TASK
When the word "Suppose" shows up in a line of the records below, copy that line.

Top of STORED DATA

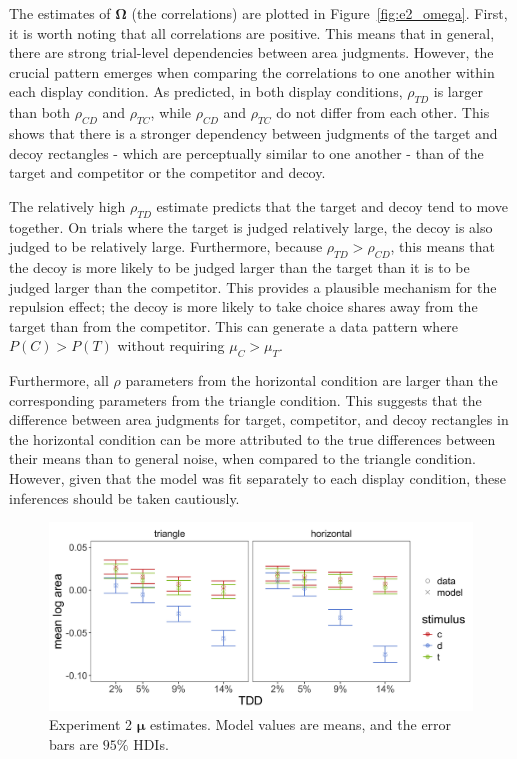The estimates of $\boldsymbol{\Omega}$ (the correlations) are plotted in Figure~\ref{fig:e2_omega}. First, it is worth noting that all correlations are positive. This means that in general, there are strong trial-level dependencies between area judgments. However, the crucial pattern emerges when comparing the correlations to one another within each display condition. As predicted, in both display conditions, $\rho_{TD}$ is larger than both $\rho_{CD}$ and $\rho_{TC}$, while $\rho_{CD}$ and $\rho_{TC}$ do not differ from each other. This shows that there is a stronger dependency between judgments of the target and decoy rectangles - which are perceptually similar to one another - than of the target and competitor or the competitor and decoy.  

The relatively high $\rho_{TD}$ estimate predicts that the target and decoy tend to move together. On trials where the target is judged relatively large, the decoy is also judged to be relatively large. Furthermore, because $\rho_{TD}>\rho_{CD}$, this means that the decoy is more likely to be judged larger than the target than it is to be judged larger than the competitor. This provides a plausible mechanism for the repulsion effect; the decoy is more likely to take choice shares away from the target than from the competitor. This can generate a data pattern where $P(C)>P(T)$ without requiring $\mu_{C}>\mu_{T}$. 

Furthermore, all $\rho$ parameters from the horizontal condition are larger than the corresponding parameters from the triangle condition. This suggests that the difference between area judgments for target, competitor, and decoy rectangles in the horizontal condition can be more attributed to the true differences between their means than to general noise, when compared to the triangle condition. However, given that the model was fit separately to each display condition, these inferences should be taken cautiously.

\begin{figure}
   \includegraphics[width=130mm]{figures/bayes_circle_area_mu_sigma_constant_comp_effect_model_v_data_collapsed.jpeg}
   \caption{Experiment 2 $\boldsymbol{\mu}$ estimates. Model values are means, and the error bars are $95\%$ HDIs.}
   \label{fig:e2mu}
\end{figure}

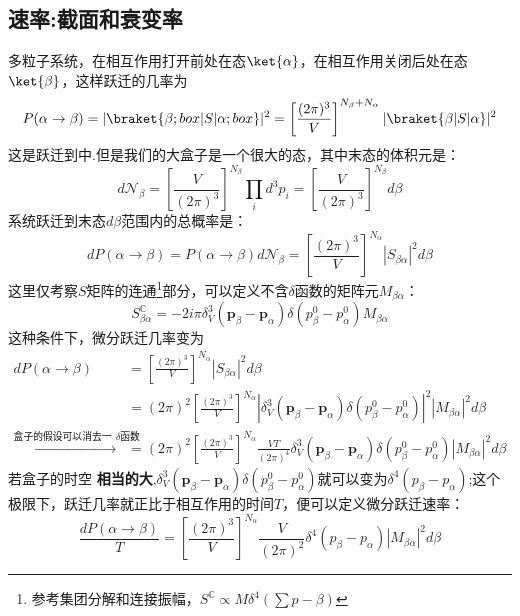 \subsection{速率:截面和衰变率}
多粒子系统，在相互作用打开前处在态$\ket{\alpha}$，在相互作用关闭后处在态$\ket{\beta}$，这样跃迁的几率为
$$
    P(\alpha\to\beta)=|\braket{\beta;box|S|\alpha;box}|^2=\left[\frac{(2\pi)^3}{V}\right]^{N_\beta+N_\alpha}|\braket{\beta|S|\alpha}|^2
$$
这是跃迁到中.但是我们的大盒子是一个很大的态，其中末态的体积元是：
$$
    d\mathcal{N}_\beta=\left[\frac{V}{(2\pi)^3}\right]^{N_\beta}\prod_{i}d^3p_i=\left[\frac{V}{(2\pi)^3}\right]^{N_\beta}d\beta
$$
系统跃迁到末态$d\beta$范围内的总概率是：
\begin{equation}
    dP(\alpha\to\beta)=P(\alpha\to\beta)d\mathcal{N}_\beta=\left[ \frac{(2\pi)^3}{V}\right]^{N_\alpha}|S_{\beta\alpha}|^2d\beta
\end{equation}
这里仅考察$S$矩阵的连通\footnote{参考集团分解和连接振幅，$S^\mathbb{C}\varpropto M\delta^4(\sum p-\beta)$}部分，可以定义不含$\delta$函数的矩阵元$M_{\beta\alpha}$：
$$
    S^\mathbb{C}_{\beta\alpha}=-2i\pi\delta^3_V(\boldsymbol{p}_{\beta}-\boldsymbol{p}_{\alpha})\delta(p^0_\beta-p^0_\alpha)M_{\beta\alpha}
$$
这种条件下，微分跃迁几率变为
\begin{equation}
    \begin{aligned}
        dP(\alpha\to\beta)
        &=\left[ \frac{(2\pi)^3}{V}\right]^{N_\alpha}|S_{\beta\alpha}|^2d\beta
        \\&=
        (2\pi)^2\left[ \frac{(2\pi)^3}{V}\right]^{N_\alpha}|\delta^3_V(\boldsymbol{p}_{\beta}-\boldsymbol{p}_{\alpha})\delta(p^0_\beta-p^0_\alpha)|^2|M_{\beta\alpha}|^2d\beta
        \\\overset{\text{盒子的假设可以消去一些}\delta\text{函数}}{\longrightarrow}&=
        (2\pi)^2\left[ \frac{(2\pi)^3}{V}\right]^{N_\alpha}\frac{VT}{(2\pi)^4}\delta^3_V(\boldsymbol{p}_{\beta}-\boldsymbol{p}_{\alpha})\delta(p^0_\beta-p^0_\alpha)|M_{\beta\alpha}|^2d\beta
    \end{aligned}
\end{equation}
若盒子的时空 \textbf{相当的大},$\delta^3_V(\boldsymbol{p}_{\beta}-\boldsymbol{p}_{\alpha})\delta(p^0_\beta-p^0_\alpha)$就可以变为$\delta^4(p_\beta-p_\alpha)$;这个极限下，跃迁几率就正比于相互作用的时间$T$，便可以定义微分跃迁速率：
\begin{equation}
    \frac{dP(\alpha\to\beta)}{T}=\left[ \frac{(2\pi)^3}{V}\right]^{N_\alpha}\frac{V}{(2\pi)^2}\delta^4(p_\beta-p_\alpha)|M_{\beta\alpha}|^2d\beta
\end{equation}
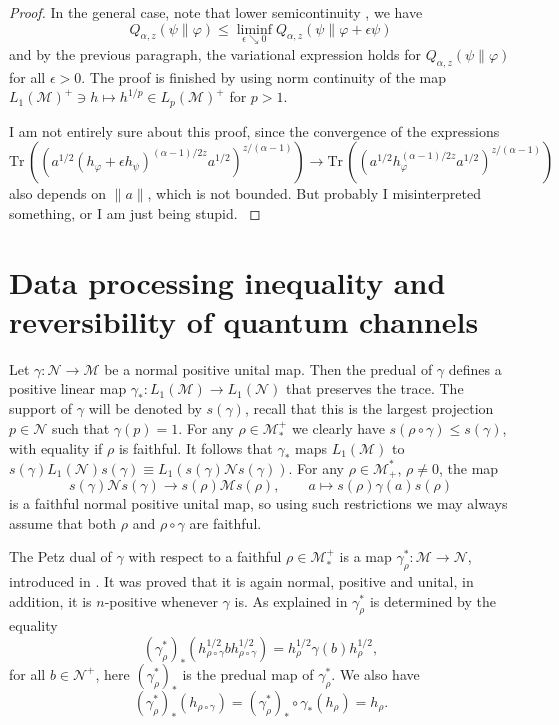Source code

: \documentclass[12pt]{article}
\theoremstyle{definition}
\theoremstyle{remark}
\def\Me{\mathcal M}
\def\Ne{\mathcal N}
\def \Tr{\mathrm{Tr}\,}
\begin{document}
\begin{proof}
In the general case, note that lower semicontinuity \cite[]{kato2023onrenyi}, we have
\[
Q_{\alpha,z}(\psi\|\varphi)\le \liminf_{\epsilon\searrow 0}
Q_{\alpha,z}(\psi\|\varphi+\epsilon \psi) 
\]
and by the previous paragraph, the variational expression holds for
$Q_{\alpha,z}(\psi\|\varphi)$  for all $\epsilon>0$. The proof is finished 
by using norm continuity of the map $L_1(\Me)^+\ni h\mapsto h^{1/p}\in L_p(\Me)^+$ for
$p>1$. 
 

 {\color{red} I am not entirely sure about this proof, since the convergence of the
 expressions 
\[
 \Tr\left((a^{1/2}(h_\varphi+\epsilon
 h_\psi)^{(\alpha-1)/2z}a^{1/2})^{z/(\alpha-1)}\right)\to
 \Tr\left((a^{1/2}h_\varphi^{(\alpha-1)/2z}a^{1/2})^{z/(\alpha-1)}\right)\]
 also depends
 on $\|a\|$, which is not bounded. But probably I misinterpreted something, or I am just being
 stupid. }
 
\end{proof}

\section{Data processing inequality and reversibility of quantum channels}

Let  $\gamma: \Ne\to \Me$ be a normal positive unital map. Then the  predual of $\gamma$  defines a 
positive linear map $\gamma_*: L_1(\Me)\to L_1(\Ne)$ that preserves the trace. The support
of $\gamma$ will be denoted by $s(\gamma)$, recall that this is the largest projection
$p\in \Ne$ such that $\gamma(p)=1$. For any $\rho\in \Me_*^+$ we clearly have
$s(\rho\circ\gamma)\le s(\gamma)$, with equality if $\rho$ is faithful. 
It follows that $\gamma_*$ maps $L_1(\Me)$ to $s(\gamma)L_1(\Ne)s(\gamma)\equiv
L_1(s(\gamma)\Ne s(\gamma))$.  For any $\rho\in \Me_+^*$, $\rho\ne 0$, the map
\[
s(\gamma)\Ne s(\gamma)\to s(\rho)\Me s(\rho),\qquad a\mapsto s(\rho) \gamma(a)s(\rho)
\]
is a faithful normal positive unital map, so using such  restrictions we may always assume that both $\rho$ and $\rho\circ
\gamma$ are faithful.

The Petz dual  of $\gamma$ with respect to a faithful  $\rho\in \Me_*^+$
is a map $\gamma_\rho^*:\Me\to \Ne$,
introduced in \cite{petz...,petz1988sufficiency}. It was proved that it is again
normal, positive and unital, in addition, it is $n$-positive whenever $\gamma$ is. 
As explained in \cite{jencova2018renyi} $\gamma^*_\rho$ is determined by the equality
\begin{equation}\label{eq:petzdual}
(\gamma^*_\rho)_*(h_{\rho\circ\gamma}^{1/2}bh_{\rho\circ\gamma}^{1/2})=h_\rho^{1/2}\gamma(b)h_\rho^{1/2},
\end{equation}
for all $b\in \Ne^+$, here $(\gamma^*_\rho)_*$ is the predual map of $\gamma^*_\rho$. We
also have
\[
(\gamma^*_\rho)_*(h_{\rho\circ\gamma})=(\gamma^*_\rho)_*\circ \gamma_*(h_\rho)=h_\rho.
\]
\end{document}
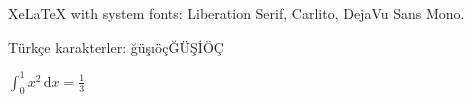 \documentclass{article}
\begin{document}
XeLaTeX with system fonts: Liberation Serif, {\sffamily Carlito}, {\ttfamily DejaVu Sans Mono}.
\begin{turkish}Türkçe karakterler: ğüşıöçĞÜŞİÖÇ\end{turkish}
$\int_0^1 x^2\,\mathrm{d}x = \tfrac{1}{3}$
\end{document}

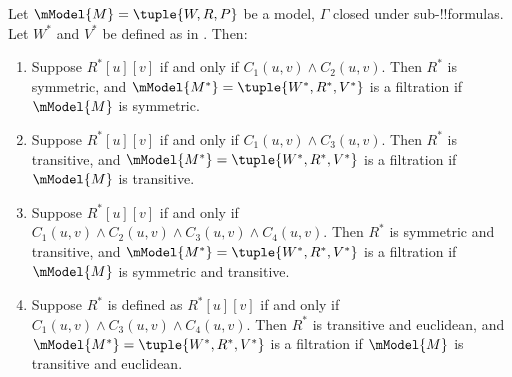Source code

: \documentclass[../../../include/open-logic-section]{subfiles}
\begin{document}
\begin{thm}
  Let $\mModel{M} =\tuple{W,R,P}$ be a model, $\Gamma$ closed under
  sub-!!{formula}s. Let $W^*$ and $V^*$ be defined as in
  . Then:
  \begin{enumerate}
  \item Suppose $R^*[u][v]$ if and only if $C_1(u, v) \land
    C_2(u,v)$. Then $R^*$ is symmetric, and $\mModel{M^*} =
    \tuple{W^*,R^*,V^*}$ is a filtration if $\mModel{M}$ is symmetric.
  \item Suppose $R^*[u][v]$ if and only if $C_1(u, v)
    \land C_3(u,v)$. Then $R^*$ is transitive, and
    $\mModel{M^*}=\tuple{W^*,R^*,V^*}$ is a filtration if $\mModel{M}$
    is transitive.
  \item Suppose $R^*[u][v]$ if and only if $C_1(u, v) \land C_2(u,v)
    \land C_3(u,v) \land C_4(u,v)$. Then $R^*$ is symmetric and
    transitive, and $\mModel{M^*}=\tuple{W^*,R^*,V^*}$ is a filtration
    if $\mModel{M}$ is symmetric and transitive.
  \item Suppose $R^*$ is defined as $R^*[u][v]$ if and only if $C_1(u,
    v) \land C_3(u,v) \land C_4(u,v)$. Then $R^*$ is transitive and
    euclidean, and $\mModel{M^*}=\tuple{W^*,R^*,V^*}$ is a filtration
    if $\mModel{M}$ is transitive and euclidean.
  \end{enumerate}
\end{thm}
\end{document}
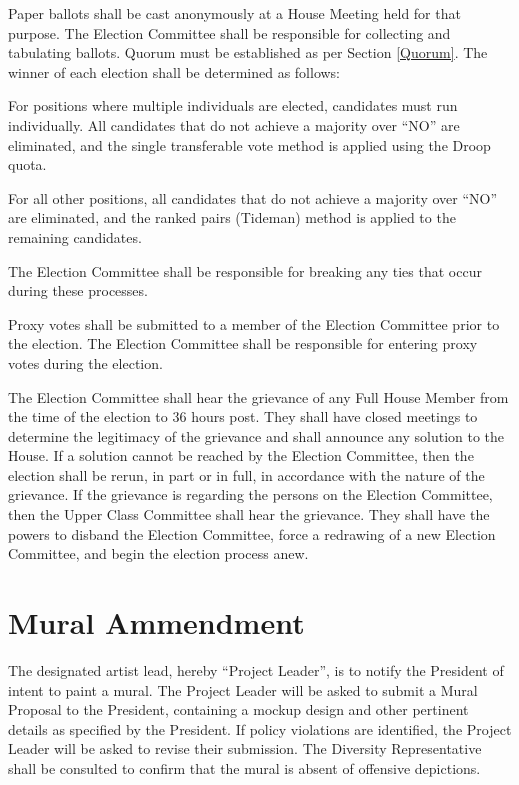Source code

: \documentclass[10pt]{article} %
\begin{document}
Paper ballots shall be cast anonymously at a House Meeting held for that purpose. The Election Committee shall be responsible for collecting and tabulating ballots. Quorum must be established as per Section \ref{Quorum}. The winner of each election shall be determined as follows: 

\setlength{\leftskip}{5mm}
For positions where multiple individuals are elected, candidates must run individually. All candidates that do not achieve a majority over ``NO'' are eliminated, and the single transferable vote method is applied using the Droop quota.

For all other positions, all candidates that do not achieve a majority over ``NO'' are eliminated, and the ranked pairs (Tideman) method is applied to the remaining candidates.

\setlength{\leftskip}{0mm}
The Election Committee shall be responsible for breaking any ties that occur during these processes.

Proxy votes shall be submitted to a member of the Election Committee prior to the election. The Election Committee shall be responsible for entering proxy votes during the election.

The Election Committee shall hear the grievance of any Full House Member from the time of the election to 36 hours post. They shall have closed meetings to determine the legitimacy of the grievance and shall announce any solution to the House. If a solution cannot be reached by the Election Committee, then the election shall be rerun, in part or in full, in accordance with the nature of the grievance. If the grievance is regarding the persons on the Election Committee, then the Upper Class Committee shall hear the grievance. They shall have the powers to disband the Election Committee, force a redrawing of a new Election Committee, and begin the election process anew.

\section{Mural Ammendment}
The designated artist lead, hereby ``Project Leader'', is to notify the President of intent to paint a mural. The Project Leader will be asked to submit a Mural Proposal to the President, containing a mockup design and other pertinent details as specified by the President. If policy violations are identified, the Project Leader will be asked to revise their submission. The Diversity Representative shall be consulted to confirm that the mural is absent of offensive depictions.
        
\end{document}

Bottom of STORED DATA

RESULT OF THE EXERCISE
  \item Suppose $R^*[u][v]$ if and only if $C_1(u, v) \land
  \item Suppose $R^*[u][v]$ if and only if $C_1(u, v)
  \item Suppose $R^*[u][v]$ if and only if $C_1(u, v) \land C_2(u,v)
  \item Suppose $R^*$ is defined as $R^*[u][v]$ if and only if $C_1(u,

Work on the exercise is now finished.